RANCHO PALOS VERDES, California — Senator Elizabeth Warren is on fire about infrastructure.
Specifically, Warren says, America needs to resume investing in things like roads, bridges, power grids — as well as education and basic research — that enable future innovation.
“We have all helped build the world in which others can build more,” the Massachusetts senator said today at the Code Conference, a gathering of the tech industry elite. Roads, bridges, and so forth: Past generations’ governments built these things so that people today can start and grow companies without having to lay out their own transportation networks — or police forces.
“Then some people come along and they lay down the seeds that produce success, and God bless them that they do that,” Warren said.
You’d think that a rallying cry like this would go over well in a crowd whose entire existence, from computers to the Internet, was enabled in part or whole by federal government research investments.
You’d be wrong.
Although Warren bubbles over with enthusiasm when she’s talking about the need for these kinds of investments, or the need to take a closer look at fast-track trade agreements, or the need to increase (on an inflation-adjusted basis) our investment in the National Institutes of Health (NIH) budget, her enthusiasm did not translate to audience engagement.
Halfway through her onstage time, a good proportion of the crowd had their noses in their white iPhone 6+. For the last quarter hour, the sound of cocktails conversation from people who had drifted out of the auditorium grew louder and louder.
Granted, Warren clearly came with talking points, and she stuck to them: America spent much more on infrastructure in the earlier part of the 20th century, she said, and started spending less in the 1980s, as the demand for tax cuts ate into government’s ability to spend money on big projects.

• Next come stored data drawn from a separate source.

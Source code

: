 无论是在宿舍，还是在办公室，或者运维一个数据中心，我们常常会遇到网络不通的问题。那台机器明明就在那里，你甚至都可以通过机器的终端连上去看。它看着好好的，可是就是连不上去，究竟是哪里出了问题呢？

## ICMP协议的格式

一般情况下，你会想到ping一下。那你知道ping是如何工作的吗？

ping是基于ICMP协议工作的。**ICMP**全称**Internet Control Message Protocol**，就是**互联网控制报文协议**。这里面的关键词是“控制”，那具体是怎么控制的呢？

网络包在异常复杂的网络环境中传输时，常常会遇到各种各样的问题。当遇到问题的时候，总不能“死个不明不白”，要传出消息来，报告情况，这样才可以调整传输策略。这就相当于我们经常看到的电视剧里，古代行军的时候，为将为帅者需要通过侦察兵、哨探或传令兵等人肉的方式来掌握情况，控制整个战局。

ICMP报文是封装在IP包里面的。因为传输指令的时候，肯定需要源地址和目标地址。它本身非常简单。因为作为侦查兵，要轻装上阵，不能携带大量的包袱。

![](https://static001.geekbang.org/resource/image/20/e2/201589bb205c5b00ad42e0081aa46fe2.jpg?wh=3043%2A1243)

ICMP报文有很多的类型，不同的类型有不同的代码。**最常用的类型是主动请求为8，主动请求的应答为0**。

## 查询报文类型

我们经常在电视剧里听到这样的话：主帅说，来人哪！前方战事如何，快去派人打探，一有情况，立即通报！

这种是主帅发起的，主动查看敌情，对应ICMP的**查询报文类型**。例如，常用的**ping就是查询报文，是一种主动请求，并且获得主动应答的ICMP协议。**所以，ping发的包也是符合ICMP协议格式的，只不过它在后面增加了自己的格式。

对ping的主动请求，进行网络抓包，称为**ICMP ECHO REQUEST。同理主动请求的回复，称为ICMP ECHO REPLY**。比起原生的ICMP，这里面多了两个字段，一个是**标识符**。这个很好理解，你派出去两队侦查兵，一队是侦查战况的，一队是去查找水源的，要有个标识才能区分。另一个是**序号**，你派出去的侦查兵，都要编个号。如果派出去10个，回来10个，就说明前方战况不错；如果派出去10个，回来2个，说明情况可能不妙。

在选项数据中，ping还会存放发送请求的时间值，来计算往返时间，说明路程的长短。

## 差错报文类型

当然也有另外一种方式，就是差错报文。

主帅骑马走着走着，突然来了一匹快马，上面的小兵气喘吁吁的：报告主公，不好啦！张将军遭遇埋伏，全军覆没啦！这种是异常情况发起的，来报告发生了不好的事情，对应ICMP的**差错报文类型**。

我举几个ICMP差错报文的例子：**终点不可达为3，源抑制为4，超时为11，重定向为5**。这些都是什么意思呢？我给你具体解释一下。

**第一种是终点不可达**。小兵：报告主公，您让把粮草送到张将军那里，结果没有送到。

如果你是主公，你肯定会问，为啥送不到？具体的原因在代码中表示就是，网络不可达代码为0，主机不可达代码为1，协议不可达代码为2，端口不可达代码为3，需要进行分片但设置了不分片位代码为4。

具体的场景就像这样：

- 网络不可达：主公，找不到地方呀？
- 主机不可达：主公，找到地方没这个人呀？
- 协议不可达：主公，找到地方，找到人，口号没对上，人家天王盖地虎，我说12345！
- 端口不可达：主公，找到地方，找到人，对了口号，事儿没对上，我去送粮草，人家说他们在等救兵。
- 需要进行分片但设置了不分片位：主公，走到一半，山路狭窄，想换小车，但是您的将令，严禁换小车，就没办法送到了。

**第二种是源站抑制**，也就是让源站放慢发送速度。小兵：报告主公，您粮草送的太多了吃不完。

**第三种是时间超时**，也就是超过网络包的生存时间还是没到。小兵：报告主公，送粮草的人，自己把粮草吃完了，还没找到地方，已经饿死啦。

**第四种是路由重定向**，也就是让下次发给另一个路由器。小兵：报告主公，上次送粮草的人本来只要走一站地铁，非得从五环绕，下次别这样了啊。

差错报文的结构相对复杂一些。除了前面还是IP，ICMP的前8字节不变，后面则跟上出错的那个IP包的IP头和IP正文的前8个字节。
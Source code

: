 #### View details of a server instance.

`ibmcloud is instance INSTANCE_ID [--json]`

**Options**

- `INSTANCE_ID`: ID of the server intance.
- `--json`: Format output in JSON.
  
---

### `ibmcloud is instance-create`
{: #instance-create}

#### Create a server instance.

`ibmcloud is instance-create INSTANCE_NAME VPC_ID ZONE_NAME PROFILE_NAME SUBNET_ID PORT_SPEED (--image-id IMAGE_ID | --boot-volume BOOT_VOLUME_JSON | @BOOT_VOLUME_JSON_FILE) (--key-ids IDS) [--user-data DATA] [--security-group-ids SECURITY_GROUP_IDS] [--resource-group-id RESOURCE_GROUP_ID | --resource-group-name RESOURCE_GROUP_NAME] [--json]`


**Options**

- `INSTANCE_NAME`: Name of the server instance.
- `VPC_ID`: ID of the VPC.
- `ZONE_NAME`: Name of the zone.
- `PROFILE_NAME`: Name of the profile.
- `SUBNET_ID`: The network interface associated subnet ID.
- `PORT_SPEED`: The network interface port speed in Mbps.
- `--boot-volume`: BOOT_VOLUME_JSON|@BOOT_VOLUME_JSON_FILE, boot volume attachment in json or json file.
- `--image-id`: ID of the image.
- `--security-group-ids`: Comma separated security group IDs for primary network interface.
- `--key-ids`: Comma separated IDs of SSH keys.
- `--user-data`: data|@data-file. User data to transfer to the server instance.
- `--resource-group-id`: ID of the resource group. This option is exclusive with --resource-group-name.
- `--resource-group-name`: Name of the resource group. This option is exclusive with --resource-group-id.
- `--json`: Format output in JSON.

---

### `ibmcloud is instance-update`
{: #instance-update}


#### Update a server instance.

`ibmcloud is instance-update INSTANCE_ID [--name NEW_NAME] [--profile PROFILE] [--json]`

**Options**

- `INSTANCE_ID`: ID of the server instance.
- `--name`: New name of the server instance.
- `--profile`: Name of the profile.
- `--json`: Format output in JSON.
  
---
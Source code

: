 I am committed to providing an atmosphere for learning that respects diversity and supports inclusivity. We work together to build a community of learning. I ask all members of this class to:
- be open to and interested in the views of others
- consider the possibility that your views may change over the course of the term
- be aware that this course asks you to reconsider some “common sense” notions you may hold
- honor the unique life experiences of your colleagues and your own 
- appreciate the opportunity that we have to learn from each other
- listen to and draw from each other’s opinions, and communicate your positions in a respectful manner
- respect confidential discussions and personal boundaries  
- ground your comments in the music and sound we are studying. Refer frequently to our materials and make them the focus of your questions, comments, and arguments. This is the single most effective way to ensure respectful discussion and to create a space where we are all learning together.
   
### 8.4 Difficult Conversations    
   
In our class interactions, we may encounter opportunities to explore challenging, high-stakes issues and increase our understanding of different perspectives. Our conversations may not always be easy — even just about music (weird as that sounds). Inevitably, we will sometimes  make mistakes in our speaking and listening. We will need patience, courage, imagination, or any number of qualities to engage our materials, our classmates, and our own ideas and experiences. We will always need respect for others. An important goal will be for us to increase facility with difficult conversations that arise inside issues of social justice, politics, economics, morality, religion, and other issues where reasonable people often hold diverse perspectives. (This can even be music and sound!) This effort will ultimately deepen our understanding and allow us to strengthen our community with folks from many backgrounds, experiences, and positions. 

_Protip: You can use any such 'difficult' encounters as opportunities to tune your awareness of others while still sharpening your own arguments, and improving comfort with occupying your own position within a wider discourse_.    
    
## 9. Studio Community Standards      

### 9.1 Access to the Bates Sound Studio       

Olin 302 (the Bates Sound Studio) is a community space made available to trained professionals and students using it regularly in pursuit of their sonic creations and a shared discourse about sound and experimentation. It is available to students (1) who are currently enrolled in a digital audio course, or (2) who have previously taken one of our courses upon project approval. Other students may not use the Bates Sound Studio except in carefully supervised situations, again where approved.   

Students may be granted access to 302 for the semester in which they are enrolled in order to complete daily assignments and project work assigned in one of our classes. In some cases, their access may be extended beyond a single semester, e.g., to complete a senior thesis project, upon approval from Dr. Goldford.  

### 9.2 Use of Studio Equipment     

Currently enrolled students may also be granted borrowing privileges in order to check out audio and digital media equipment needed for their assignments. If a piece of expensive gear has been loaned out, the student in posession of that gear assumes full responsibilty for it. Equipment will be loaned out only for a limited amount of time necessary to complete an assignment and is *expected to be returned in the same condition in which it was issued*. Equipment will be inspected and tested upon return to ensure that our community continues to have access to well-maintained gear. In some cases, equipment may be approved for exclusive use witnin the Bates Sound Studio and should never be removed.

“This is part of what it meant to be in America: We invested in the future,” Warren said of the past. Today: Not so much.
“It seems to me that we’re just underinvesting and underinvesting and underinvesting in [infrastructure],” Warren said. “And as a result we have an infrastructure that is crumbling under our feet. We have an education system that is failing our students every day.”
But even allowing for the talking points and her evasiveness about whether she’d consider running for president, the pro-tech, pro-education message seemed to fall a bit flat with this tech-centric crowd. Even conference organizer and onstage moderator Kara Swisher noted that Warren was getting a little “wonky” for the crowd.
Silicon Valley really doesn’t have time for U.S. politicians, it seems — even when those politicians are talking about bread-and-butter issues that would deliver more investment opportunity at home.
“I do want to see more people in the tech industry engaged in government,” Warren said.
“The only way we get change in this country is if enough people say ‘I’m mad as hell and I’m fed up with this,’” and then demand that their representatives make a priority of investing in infrastructure, education, and research.
“We have to make these issues salient and not wonky,” Warren said.